Basically, diagnostic interpretations in Pap test practice involve subjective assessments of cytomorphology depending on interpretive constructs, clinical context, and cytologists’ expertise; they thus remain a complex skill set.2,5,6 The raising of diagnoses is based upon detection of recognized diagnostic criteria through screening and after prudent consideration for likely cytomorphologic overlap and diagnostic pitfalls.5 Since the introduction of Papanicolaou’s vaginal fluid smear method in 194317 false-negative reporting remains an inherent limitation and foremost indicator of overall practice.2,5,8,10,18, 19, 20, 21, 22, 23, 24 Digital technology may be primed to lessen such limitations. The data reported herein support the contention that BestCyte technology may pose a robust alternate to MM by enhancing interobserver diagnostic concordance by standardizing objectivity; thus, may also lead to improved specificity and sensitivity values.3,4
According to the literature, false-negative reporting in the conventional Pap smear experience ranges 10%–50%18,20, 21, 22, 23 primarily because of 2 probable factors: (i) Sampling error, and (ii) laboratory error.18,23 In the former, suboptimal clinical sampling may result in poorly sampled cervical lesions, thus in specimens that may contain few abnormal cells. In the latter, suboptimal laboratory processing or screening practice may prove singularly or collectively deficient to spot and interpret few salvaged abnormal cells with precision.18,20,23,24 A relevant object-perception phenomenon described by DeCresce and Lifshitz19 is “Psychological Habituation”. In the cytopathology setting, either through primary screening or rescreening for reporting, cytologists are searching for rare events when the “vast majority of objects examined are not of concern”.19 That is, cytologists may become unintentionally desensitized to subtle cellular aberrations when normal cells exceedingly outnumber abnormal cells. This phenomenon may become increasingly adverse if few diagnostically significant cells in samples are randomized without spatial patterns as in smears. Mukherjee et al25 investigated aspects of this phenomenon by measuring patterns of students’ eye fixation upon clinically significant cells relative to non-significant cells. Nevertheless, due to the physical and mental processes involved in Pap test screening practice and reporting, and particularly for conventional smears, the overall practice is labor-intensive and exacerbated by tediousness, monotony, and fatigue,18,23 all which may potentially contribute to reporting error.

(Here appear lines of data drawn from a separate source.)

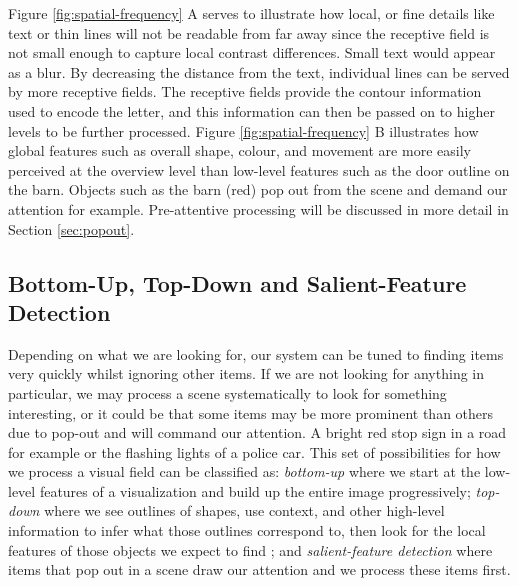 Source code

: Figure \ref{fig:spatial-frequency} A serves to illustrate how local, or fine details like text or thin lines will not be readable from far away since the receptive field is not small enough to capture local contrast differences. 
Small text would appear as a blur. 
By decreasing the distance from the text, individual lines can be served by more receptive fields. 
The receptive fields provide the contour information used to encode the letter, and this information can then be passed on to higher levels to be further processed. 
Figure \ref{fig:spatial-frequency} B illustrates how global features such as overall shape, colour, and movement are more easily perceived at the overview level than low-level features such as the door outline on the barn. 
Objects such as the barn (red) pop out from the scene and demand our attention for example. 
Pre-attentive processing will be discussed in more detail in Section \ref{sec:popout}.


\subsection{Bottom-Up, Top-Down and Salient-Feature Detection}
\label{sec:topdown_bottomup}

Depending on what we are looking for, our system can be tuned to finding items very quickly whilst ignoring other items. 
If we are not looking for anything in particular, we may process a scene systematically to look for something interesting, or it could be that some items may be more prominent than others due to pop-out and will command our attention. 
A bright red stop sign in a road for example or the flashing lights of a police car. 
This set of possibilities for how we process a visual field can be classified as: 
\emph{bottom-up} where we start at the low-level features of a visualization and build up the entire image progressively\cite{marrvision}; 
\emph{top-down} where we see outlines of shapes, use context, and other high-level information to infer what those outlines correspond to, then look for the local features of those objects we expect to find \cite{lee2003computations}; and 
\emph{salient-feature detection} where items that pop out in a scene draw our attention and we process these items first. 

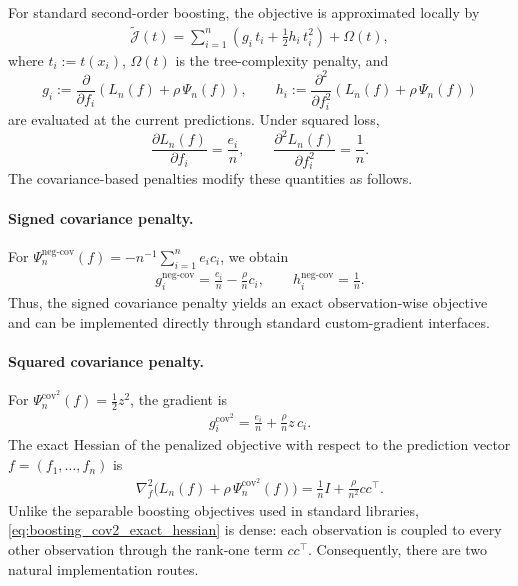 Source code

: \documentclass[12pt, draft]{article}
\theoremstyle{plain}
\theoremstyle{definition}
\newcommand{\1}{\mathbf{1}}
\begin{document}
For standard second-order boosting, the objective is approximated locally by
\begin{align}
    \label{eq:boosting_local_objective}
    \widetilde{\mathcal J}(t)
    =
    \sum_{i=1}^n
    \left(
        g_i\,t_i + \frac{1}{2}h_i\,t_i^2
    \right)
    +
    \Omega(t),
\end{align}
where \(t_i := t(x_i)\), \(\Omega(t)\) is the tree-complexity penalty, and
\[
g_i := \frac{\partial}{\partial f_i}
\left(
L_n(f) + \rho\,\Psi_n(f)
\right),
\qquad
h_i := \frac{\partial^2}{\partial f_i^2}
\left(
L_n(f) + \rho\,\Psi_n(f)
\right)
\]
are evaluated at the current predictions. Under squared loss,
\[
\frac{\partial L_n(f)}{\partial f_i} = \frac{e_i}{n},
\qquad
\frac{\partial^2 L_n(f)}{\partial f_i^2} = \frac{1}{n}.
\]
The covariance-based penalties modify these quantities as follows.

\paragraph{Signed covariance penalty.}
For \(\Psi_n^{\mathrm{neg\mbox{-}cov}}(f) = -n^{-1}\sum_{i=1}^n e_i c_i\), we obtain
\begin{align}
    \label{eq:boosting_negcov_grad_hess}
    g_i^{\mathrm{neg\mbox{-}cov}}
    =
    \frac{e_i}{n}
    -
    \frac{\rho}{n}c_i,
    \qquad
    h_i^{\mathrm{neg\mbox{-}cov}}
    =
    \frac{1}{n}.
\end{align}
Thus, the signed covariance penalty yields an exact observation-wise objective and can be implemented directly through standard custom-gradient interfaces.

\paragraph{Squared covariance penalty.}
For \(\Psi_n^{\mathrm{cov}^2}(f)=\tfrac12 z^2\), the gradient is
\begin{align}
    \label{eq:boosting_cov2_gradient}
    g_i^{\mathrm{cov}^2}
    =
    \frac{e_i}{n}
    +
    \frac{\rho}{n}z\,c_i.
\end{align}
The exact Hessian of the penalized objective with respect to the prediction vector \(f=(f_1,\dots,f_n)\) is
\begin{align}
    \label{eq:boosting_cov2_exact_hessian}
    \nabla_f^2
    \bigl(L_n(f)+\rho\,\Psi_n^{\mathrm{cov}^2}(f)\bigr)
    =
    \frac{1}{n}I
    +
    \frac{\rho}{n^2}cc^\top.
\end{align}
Unlike the separable boosting objectives used in standard libraries, \eqref{eq:boosting_cov2_exact_hessian} is dense: each observation is coupled to every other observation through the rank-one term \(cc^\top\). Consequently, there are two natural implementation routes.
\end{document}
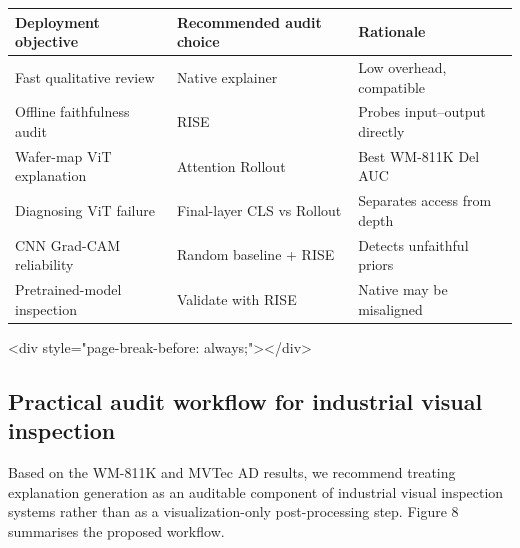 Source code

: \documentclass[11pt,a4paper]{article}
\begin{document}
\begin{tabular}{lll}
\toprule
Deployment objective & Recommended audit choice & Rationale \\
\midrule
Fast qualitative review & Native explainer & Low overhead, compatible \\
Offline faithfulness audit & RISE & Probes input--output directly \\
Wafer-map ViT explanation & Attention Rollout & Best WM-811K Del AUC \\
Diagnosing ViT failure & Final-layer CLS vs Rollout & Separates access from depth \\
CNN Grad-CAM reliability & Random baseline + RISE & Detects unfaithful priors \\
Pretrained-model inspection & Validate with RISE & Native may be misaligned \\
\bottomrule
\end{tabular}


<div style="page-break-before: always;"></div>

\clearpage
\subsection{Practical audit workflow for industrial visual inspection}

Based on the WM-811K and MVTec AD results, we recommend treating explanation generation as an auditable component of industrial visual inspection systems rather than as a visualization-only post-processing step. Figure 8 summarises the proposed workflow.
\end{document}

Such challenges inspired the development of LBC. Yet, whereas LBC thin-layers yield randomized cells from subpopulations of clinical specimens, they may also yield fewer abnormal cells relative to smears.19 Following commercial PAPNET rollout in 1992, investigative work to assess its impact in detecting abnormal cells by prompting QC MM produced insights pertaining to the problem of unseen diagnostic cells in smears. While varied, reported insights raised needed awareness of the parameters impacting screening performance. In 1996, Farnsworth et al23 reported a 7% increase in the detection rates for missed abnormalities when MM was triggered by PAPNET. Also in 1996, after reviewing cases (preceding the emergence of HSIL cervical lesions), Mango21 reported that most false-negative cases had few undetected diagnostic cells in smears and typically of smaller size. Furthermore, Boon and Kok24 reported that from 10 false-negative conventional smears discovered through PAPNET-triggered MM, 8 cases revealed cervical cancer cells entirely in epithelial fragments; and, less than 5 abnormal cells were identified in another 2 cases studied. Consequently, in 1997, Wilbur26 stressed that in cases reassessed as being HSIL after focused MM rescreening, the detection of few, isolated, small ‘immature metaplastic’ dysplastic cells manifested a common observation.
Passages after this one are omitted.